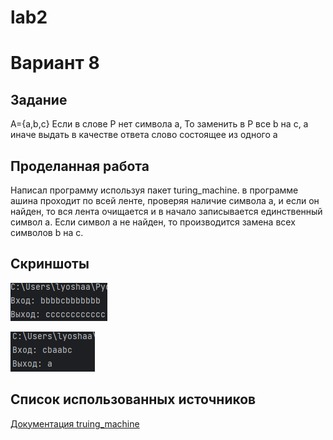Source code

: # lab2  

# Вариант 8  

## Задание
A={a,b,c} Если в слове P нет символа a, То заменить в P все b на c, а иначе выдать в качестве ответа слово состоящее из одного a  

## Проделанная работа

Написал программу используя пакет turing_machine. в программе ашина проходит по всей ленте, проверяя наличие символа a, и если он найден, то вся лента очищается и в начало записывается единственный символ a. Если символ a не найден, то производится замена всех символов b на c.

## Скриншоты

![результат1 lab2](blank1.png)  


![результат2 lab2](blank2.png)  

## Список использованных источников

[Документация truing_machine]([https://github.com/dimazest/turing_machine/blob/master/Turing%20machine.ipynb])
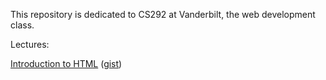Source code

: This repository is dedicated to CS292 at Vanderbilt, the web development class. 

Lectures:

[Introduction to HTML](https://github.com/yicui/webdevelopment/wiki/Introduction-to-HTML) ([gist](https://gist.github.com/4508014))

Required action ▸ "## Список использованных источников" marks the first line to copy; copy that line and every line after it through the last line of the listing, exactly and without pictures.

Answer for the task ▸
## Список использованных источников

[Документация truing_machine]([https://github.com/dimazest/turing_machine/blob/master/Turing%20machine.ipynb])
Source code

: This repository is dedicated to CS292 at Vanderbilt, the web development class. 

Lectures:

[Introduction to HTML](https://github.com/yicui/webdevelopment/wiki/Introduction-to-HTML) ([gist](https://gist.github.com/4508014))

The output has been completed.